Main Session
Sep 28
PQA 01 - Radiation and Cancer Physics, Sarcoma and Cutaneous Tumors

2138 - Feasibility of Weighting for Physician Satisfaction Based on Correlation between an In-House Developed Physician-Blind Test and Geometric Similarity in Heart Auto-Segmentation

02:30pm - 04:00pm PT
Hall F
Screen: 26
POSTER

Presenter(s)

Jae Choon Lee, MS - Korea University Medicine, Anam Hospital, Seoul, -1

J. C. Lee1, E. J. Heo2, S. H. Cho3, D. Lee4, K. H. Chang5, J. B. Shim1, C. Y. Kim3, N. K. Lee3, and S. Lee3; 1Department of Medical Physics, Kyonggi University, Suwon-si, Korea, Republic of (South), 2Department of Medical Physics, Graduate School of Korea University, Sejong, Korea, Republic of (South), 3Department of Radiation Oncology, College of Medicine, Korea University, Seoul, Korea, Republic of (South), 4Department of Sales and CS, OncoSoft, Seoul, Korea, Republic of (South), 5Department of Radiologic Science, Far East University, Chungcheongbuk-do, Korea, Republic of (South)

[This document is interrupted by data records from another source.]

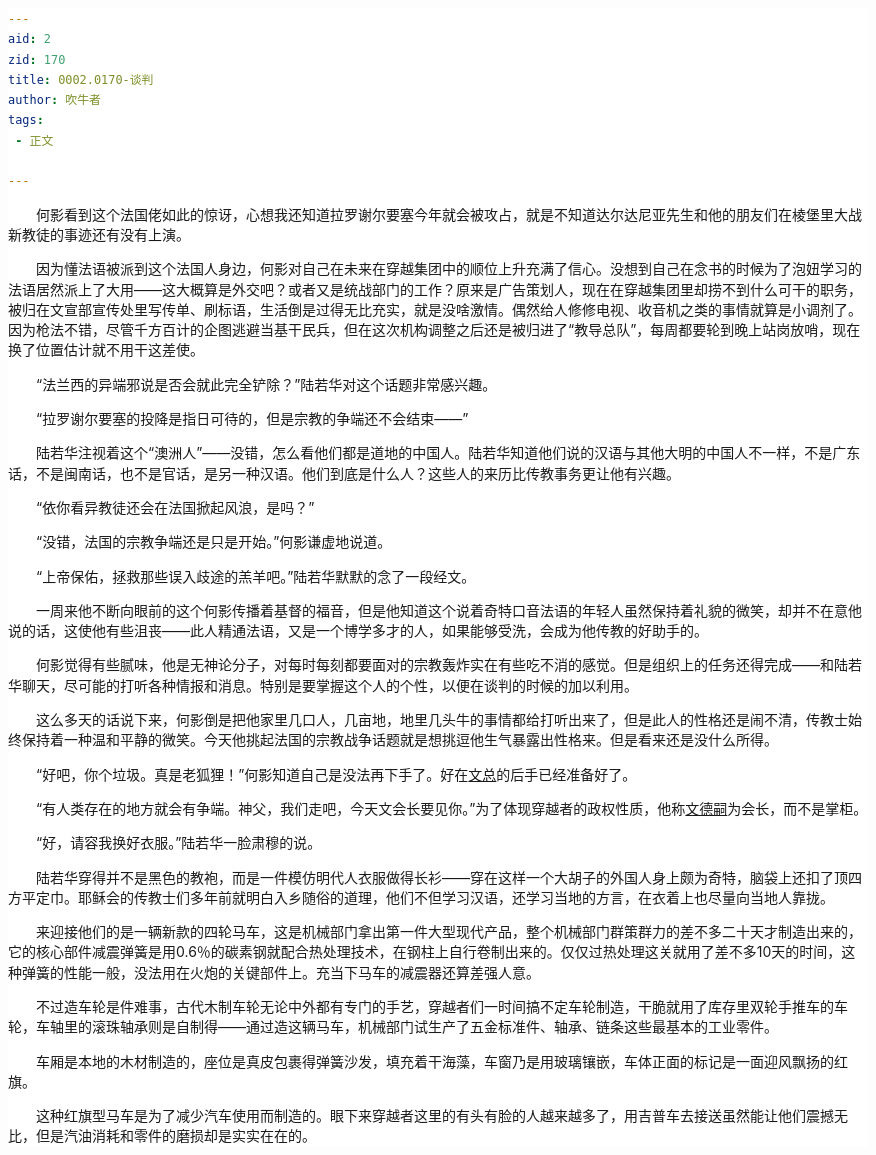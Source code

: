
 ```yaml
---
aid: 2
zid: 170
title: 0002.0170-谈判
author: 吹牛者
tags: 
 - 正文

---
```




　　何影看到这个法国佬如此的惊讶，心想我还知道拉罗谢尔要塞今年就会被攻占，就是不知道达尔达尼亚先生和他的朋友们在棱堡里大战新教徒的事迹还有没有上演。

　　因为懂法语被派到这个法国人身边，何影对自己在未来在穿越集团中的顺位上升充满了信心。没想到自己在念书的时候为了泡妞学习的法语居然派上了大用——这大概算是外交吧？或者又是统战部门的工作？原来是广告策划人，现在在穿越集团里却捞不到什么可干的职务，被归在文宣部宣传处里写传单、刷标语，生活倒是过得无比充实，就是没啥激情。偶然给人修修电视、收音机之类的事情就算是小调剂了。因为枪法不错，尽管千方百计的企图逃避当基干民兵，但在这次机构调整之后还是被归进了“教导总队”，每周都要轮到晚上站岗放哨，现在换了位置估计就不用干这差使。

　　“法兰西的异端邪说是否会就此完全铲除？”陆若华对这个话题非常感兴趣。

　　“拉罗谢尔要塞的投降是指日可待的，但是宗教的争端还不会结束——”

　　陆若华注视着这个“澳洲人”——没错，怎么看他们都是道地的中国人。陆若华知道他们说的汉语与其他大明的中国人不一样，不是广东话，不是闽南话，也不是官话，是另一种汉语。他们到底是什么人？这些人的来历比传教事务更让他有兴趣。

　　“依你看异教徒还会在法国掀起风浪，是吗？”

　　“没错，法国的宗教争端还是只是开始。”何影谦虚地说道。

　　“上帝保佑，拯救那些误入歧途的羔羊吧。”陆若华默默的念了一段经文。

　　一周来他不断向眼前的这个何影传播着基督的福音，但是他知道这个说着奇特口音法语的年轻人虽然保持着礼貌的微笑，却并不在意他说的话，这使他有些沮丧——此人精通法语，又是一个博学多才的人，如果能够受洗，会成为他传教的好助手的。

　　何影觉得有些腻味，他是无神论分子，对每时每刻都要面对的宗教轰炸实在有些吃不消的感觉。但是组织上的任务还得完成——和陆若华聊天，尽可能的打听各种情报和消息。特别是要掌握这个人的个性，以便在谈判的时候的加以利用。

　　这么多天的话说下来，何影倒是把他家里几口人，几亩地，地里几头牛的事情都给打听出来了，但是此人的性格还是闹不清，传教士始终保持着一种温和平静的微笑。今天他挑起法国的宗教战争话题就是想挑逗他生气暴露出性格来。但是看来还是没什么所得。

　　“好吧，你个垃圾。真是老狐狸！”何影知道自己是没法再下手了。好在[文总][y002]的后手已经准备好了。

　　“有人类存在的地方就会有争端。神父，我们走吧，今天文会长要见你。”为了体现穿越者的政权性质，他称[文德嗣][y002]为会长，而不是掌柜。

　　“好，请容我换好衣服。”陆若华一脸肃穆的说。

　　陆若华穿得并不是黑色的教袍，而是一件模仿明代人衣服做得长衫——穿在这样一个大胡子的外国人身上颇为奇特，脑袋上还扣了顶四方平定巾。耶稣会的传教士们多年前就明白入乡随俗的道理，他们不但学习汉语，还学习当地的方言，在衣着上也尽量向当地人靠拢。

　　来迎接他们的是一辆新款的四轮马车，这是机械部门拿出第一件大型现代产品，整个机械部门群策群力的差不多二十天才制造出来的，它的核心部件减震弹簧是用0.6％的碳素钢就配合热处理技术，在钢柱上自行卷制出来的。仅仅过热处理这关就用了差不多10天的时间，这种弹簧的性能一般，没法用在火炮的关键部件上。充当下马车的减震器还算差强人意。

　　不过造车轮是件难事，古代木制车轮无论中外都有专门的手艺，穿越者们一时间搞不定车轮制造，干脆就用了库存里双轮手推车的车轮，车轴里的滚珠轴承则是自制得——通过造这辆马车，机械部门试生产了五金标准件、轴承、链条这些最基本的工业零件。

　　车厢是本地的木材制造的，座位是真皮包裹得弹簧沙发，填充着干海藻，车窗乃是用玻璃镶嵌，车体正面的标记是一面迎风飘扬的红旗。

　　这种红旗型马车是为了减少汽车使用而制造的。眼下来穿越者这里的有头有脸的人越来越多了，用吉普车去接送虽然能让他们震撼无比，但是汽油消耗和零件的磨损却是实实在在的。


[y002]: /characters/y002 "文德嗣"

Purpose/Objective(s): This study aims to evaluate the correlation between an in-house developed physician-blind test and geometric similarity metrics to determine weighting for physician satisfaction in heart auto-segmentation.

Materials/Methods: Retrospective data (CT images and structure setS) from 30 breast cancer patients at our institution were obtained. A radiation oncologist with extensive experience contoured the heart, left and right lungs, esophagus, and thyroid according to RTOG guidelines. We analyzed geometric similarity for fully convolutional DenseNet (FCDN) model in terms of DSC, HD95, and MSD using commercial auto-segmentation software. To assess physician satisfaction, we analyzed an in-house developed physician-blind template by observers (radiation oncologist, radiologist, medical physicist, and dosimetrist). Total scores were calculated based on 8 questions including missing slices, whether the heart was sufficiently delineated in a single slice and across all slices, borders, chambers, great vessels, and coronary arteries. The physician blind test was scored on a scale from "Unacceptable with major corrections" (score 0-3), "Acceptable with minor corrections" (score 4-6), to "Acceptable with no corrections" (score 7-8). To assess the feasibility of applying weighting, we analyzed the Pearson correlation between physician-blind test scores for each question and each geometric similarity index. The Pearson coefficient (r) ranged from 0.7 to 0.9, indicating a high positive correlation; from 0.5 to 0.7, indicating a moderate positive correlation; from 0.3 to 0.5, indicating a low positive correlation; and from 0.0 to 0.3, indicating a negligible correlation. Statistical analysis was performed using the Wilcoxon signed-rank test (p<0.05).

Results: For geometrical similarity, DSC, MSD, and HD95 were 0.95 ± 0.01, 1.45 ± 0.60, and 5.13 ± 1.67 mm, respectively. For physician-blind test, the scores from Question 1 to 8 were 0.83 ± 0.29, 0.76 ± 0.38, 1.00 ± 0.00, 0.98 ± 0.07, 0.66 ± 0.15, 0.83 ± 0.20, 0.71 ± 0.20, and 1.00 ± 0.02, respectively. We found a moderate correlation between DSC and the question for the left atrium (Q6-1), as well as between HD95 and the question for the left atrium (Q6-1) (Q6-1: rDSC=0.63, rHD95=0.59). For the Pearson coefficient, we found a low correlation between HD95 and the question for the lateral border (Q5-5), between MSD and the question for the left atrium (Q6-1), between HD95 and the question for the ascending aorta (Q7-1), and between HD95 and the question for the pulmonary artery (Q7-2) (Q5-5: rHD95=0.42; Q6-1: rMSD=0.45; Q7-1: rHD95=0.30; Q7-2: rHD95=0.30).

Conclusion: We demonstrated the feasibility of applying weighting for physician satisfaction by analyzing the correlation between an in-house developed physician-blind test and geometric similarity in heart auto-segmentation. Future research should focus on assessing the relative importance of individual test questions and developing an optimized scoring system for clinical use.